How do you turn what looks like your average, everyday chocolate mousse into a retirement-account-draining record setter? Add gold. Lots of it. At Serendipity 3 they start the Frrrozen Haute Chocolate by taking a dessert glass and coating the inside with 18 karat gold leaf (which is completely edible). Then they pour in a chocolate mixture made with 28 rare and exotic cocoas from around the world, add shaved black truffles and whipped cream (I'm guessing freshly whipped, not Cool Whip), and top it off with 23 karat gold shavings (which is the same stuff Trump sprinkles on his breakfast cereal every morning).

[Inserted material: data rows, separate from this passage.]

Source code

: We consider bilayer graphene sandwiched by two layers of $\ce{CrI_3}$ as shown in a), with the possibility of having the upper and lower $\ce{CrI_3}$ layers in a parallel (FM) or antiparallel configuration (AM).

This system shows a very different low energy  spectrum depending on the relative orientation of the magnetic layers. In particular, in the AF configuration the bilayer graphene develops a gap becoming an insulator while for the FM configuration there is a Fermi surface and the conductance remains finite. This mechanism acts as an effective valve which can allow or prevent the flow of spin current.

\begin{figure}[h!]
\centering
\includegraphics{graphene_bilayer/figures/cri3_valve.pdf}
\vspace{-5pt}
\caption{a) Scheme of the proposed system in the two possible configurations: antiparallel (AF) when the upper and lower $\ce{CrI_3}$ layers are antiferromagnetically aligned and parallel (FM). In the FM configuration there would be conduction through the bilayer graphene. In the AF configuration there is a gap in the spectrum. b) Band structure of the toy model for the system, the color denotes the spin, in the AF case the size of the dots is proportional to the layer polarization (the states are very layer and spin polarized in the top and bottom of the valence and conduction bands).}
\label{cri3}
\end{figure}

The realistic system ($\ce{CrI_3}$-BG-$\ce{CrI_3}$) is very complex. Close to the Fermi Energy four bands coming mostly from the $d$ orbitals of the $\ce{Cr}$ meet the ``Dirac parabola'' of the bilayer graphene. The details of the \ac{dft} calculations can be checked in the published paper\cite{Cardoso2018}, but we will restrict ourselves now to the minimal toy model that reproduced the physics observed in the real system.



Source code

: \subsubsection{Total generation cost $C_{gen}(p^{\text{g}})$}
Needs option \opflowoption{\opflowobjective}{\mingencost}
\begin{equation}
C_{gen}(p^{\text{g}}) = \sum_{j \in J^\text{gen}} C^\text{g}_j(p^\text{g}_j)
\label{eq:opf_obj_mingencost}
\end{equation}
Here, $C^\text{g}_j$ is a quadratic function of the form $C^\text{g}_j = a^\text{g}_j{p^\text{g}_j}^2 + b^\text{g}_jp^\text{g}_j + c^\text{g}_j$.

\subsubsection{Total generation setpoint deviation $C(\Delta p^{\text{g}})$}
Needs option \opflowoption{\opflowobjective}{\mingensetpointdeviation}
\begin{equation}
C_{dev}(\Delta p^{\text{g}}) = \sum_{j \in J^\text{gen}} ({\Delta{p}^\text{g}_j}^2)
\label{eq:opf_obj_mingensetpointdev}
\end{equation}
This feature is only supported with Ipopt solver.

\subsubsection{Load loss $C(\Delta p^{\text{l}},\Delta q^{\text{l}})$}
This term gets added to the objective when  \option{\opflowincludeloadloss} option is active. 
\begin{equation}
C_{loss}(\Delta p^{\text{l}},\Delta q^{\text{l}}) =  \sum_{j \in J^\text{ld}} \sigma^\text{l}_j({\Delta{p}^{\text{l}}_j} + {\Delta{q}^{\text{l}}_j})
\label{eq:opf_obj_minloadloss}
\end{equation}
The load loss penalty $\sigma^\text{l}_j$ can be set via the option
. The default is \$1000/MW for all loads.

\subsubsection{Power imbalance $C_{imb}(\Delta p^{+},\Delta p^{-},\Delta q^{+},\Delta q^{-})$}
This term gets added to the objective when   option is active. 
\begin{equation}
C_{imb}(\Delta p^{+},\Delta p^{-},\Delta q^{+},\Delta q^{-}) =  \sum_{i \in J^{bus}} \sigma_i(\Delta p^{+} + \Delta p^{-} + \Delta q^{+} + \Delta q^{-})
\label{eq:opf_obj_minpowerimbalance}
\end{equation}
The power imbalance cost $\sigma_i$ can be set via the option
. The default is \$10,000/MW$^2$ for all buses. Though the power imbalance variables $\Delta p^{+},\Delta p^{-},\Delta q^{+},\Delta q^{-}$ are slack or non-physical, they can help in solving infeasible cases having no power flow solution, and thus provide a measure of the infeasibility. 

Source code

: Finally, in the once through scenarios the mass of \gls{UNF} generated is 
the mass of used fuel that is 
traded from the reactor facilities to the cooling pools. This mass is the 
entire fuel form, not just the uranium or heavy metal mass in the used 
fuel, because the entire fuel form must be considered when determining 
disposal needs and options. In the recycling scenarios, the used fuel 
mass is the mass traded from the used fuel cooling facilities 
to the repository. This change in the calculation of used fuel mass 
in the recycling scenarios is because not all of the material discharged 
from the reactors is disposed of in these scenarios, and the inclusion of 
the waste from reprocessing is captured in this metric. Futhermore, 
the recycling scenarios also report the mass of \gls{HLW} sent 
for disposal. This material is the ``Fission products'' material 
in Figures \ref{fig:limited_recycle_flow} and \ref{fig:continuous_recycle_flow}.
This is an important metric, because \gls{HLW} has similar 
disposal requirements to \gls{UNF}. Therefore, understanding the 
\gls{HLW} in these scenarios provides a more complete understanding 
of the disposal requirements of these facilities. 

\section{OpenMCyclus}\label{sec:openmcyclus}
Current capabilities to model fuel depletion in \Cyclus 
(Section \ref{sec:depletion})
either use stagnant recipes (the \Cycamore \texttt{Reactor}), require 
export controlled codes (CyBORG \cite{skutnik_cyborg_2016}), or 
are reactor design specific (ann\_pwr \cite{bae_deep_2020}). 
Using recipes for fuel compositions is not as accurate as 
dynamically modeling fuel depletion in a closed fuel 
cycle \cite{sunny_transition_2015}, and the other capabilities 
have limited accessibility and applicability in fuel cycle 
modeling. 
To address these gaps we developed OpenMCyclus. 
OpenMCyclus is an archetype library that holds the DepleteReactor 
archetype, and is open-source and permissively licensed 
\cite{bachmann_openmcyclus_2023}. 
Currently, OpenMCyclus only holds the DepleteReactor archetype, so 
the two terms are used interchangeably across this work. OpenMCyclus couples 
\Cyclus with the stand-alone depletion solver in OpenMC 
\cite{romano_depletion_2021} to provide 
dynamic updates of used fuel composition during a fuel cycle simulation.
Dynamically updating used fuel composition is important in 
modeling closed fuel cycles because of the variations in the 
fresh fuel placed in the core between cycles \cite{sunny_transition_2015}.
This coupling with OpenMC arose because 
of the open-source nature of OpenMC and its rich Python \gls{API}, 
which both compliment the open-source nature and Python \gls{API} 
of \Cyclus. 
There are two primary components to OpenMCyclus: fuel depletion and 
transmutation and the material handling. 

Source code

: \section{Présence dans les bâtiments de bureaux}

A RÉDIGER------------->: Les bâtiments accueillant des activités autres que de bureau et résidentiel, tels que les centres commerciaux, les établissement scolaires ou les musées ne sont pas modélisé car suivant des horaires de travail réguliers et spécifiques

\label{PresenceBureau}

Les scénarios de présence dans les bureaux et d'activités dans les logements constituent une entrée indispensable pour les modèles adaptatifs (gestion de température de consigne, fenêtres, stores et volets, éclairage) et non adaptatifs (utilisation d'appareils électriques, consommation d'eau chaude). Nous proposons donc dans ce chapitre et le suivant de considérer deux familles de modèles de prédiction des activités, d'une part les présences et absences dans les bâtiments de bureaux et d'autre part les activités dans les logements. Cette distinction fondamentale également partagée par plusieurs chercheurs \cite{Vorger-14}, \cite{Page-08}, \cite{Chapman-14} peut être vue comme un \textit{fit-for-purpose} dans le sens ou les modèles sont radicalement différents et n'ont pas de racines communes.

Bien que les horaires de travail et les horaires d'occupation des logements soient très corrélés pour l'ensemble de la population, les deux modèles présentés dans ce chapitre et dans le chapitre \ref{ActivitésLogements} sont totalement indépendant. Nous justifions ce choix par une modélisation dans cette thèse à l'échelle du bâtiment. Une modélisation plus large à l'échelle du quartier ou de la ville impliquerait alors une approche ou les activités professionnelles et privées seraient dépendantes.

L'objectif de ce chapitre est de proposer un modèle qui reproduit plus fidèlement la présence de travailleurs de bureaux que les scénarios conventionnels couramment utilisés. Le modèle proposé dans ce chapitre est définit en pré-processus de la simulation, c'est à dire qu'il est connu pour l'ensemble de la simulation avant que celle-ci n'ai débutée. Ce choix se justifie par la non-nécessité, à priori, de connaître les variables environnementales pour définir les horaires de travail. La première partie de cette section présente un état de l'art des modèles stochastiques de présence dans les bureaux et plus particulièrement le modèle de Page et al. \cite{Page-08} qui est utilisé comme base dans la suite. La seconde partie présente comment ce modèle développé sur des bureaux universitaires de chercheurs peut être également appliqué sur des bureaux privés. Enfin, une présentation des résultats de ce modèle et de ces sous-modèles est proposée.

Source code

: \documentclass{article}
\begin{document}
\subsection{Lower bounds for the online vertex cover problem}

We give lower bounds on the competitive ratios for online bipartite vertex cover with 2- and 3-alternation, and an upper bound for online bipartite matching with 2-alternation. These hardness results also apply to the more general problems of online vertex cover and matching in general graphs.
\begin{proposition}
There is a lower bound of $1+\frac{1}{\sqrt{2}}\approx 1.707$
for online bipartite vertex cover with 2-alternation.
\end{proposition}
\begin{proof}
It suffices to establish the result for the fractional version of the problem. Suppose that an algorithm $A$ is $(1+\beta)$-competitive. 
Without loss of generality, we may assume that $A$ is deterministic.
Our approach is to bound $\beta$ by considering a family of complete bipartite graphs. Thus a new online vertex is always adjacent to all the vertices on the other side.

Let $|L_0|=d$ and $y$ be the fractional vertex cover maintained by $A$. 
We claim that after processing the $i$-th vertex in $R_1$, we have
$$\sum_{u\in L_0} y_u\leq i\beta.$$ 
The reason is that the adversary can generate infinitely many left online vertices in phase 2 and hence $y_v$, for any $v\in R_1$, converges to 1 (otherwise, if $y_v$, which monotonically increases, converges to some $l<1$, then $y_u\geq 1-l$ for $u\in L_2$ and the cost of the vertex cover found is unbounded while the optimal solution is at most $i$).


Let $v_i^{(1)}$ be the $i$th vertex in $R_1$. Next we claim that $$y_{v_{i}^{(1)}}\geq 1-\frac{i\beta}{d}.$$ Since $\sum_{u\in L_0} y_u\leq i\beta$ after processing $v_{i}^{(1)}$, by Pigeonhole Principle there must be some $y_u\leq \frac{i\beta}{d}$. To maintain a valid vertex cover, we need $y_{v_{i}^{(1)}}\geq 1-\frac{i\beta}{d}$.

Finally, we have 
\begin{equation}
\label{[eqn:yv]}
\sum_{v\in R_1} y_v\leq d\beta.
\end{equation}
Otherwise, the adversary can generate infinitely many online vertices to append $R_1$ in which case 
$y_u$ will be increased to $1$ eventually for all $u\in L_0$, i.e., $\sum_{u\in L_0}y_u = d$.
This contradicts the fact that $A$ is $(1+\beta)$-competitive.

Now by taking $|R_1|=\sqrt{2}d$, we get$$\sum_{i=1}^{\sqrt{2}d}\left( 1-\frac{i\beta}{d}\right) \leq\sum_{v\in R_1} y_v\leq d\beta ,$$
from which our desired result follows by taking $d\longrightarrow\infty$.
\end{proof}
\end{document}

A delicacy this indulgent can't be eaten with a déclassé silver spoon, either. So it's served with a solid gold one instead. And to add some class to the dessert glass, a gold and diamond crown is used for decoration. Which you get to keep. (Along with the gold spoon your date stashed in her bag.)
So how does a $25,000 dessert taste? Samplers described it as "just like a frozen hot chocolate". That's it? For 25 large it should put you in a multi-orgasmic culinary euphoria that could possibly result in a coma.